▸ **Exercise brief**
Each line of the material below that holds the word "BOOMの性能を読み解く" needs to be copied.

▸ **Source records**
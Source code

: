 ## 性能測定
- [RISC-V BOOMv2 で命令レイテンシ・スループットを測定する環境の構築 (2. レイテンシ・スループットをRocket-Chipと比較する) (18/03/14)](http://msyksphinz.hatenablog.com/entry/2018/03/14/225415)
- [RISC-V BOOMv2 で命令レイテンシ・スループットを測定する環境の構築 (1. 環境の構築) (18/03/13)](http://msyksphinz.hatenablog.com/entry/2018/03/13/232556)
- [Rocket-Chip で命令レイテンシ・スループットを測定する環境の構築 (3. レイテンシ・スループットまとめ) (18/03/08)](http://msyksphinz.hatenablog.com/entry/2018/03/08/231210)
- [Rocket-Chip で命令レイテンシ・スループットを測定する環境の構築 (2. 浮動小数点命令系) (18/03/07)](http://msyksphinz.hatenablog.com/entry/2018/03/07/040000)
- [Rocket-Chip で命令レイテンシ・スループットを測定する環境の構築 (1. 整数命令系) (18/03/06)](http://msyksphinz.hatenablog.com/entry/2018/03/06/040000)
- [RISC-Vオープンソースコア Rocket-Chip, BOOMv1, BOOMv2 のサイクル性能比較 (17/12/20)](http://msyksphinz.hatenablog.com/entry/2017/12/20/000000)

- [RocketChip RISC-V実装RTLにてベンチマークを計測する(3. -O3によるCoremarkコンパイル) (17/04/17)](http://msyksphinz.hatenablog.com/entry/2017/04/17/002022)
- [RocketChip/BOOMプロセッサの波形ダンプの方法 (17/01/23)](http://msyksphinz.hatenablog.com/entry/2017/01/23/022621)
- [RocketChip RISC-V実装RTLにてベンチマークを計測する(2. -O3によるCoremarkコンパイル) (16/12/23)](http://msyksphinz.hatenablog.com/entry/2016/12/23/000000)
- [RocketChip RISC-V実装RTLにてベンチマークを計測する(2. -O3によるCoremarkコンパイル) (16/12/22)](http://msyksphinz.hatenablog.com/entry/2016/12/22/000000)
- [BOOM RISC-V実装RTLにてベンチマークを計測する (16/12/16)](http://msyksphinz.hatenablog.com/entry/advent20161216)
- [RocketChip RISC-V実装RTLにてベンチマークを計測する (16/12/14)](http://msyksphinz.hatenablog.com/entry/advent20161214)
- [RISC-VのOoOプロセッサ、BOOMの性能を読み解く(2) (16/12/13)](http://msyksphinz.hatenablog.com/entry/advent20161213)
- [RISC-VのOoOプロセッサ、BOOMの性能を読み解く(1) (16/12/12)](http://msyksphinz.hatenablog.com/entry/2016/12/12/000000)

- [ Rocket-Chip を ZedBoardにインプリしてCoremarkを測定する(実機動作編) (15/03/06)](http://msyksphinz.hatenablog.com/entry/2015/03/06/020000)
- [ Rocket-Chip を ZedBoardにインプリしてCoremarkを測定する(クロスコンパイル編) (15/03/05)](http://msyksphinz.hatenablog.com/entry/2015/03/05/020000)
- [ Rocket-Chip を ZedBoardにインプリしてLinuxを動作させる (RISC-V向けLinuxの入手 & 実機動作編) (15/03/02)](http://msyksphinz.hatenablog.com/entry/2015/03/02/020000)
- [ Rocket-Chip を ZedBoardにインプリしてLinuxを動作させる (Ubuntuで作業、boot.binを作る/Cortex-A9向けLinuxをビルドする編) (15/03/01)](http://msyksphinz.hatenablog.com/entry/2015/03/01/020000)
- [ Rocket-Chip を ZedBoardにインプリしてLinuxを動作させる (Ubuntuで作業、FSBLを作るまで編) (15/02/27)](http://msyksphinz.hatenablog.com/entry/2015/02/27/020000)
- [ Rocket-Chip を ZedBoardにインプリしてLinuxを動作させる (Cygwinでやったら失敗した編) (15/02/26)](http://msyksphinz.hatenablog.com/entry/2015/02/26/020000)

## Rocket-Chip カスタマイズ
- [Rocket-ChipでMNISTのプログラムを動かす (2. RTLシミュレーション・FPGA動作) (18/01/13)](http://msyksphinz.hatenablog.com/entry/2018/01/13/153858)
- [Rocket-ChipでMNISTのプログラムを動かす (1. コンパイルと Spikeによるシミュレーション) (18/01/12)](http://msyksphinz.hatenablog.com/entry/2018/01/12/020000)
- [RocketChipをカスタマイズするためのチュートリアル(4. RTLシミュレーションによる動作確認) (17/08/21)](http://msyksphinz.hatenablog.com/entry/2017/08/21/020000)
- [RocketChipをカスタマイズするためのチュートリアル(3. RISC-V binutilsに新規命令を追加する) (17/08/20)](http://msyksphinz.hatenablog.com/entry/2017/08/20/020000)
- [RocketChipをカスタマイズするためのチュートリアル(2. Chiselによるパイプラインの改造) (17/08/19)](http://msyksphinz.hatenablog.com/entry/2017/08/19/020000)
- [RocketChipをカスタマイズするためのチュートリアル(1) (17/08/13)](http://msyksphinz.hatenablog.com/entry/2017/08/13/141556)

▸ **The answer**
- [RISC-VのOoOプロセッサ、BOOMの性能を読み解く(2) (16/12/13)](http://msyksphinz.hatenablog.com/entry/advent20161213)
- [RISC-VのOoOプロセッサ、BOOMの性能を読み解く(1) (16/12/12)](http://msyksphinz.hatenablog.com/entry/2016/12/12/000000)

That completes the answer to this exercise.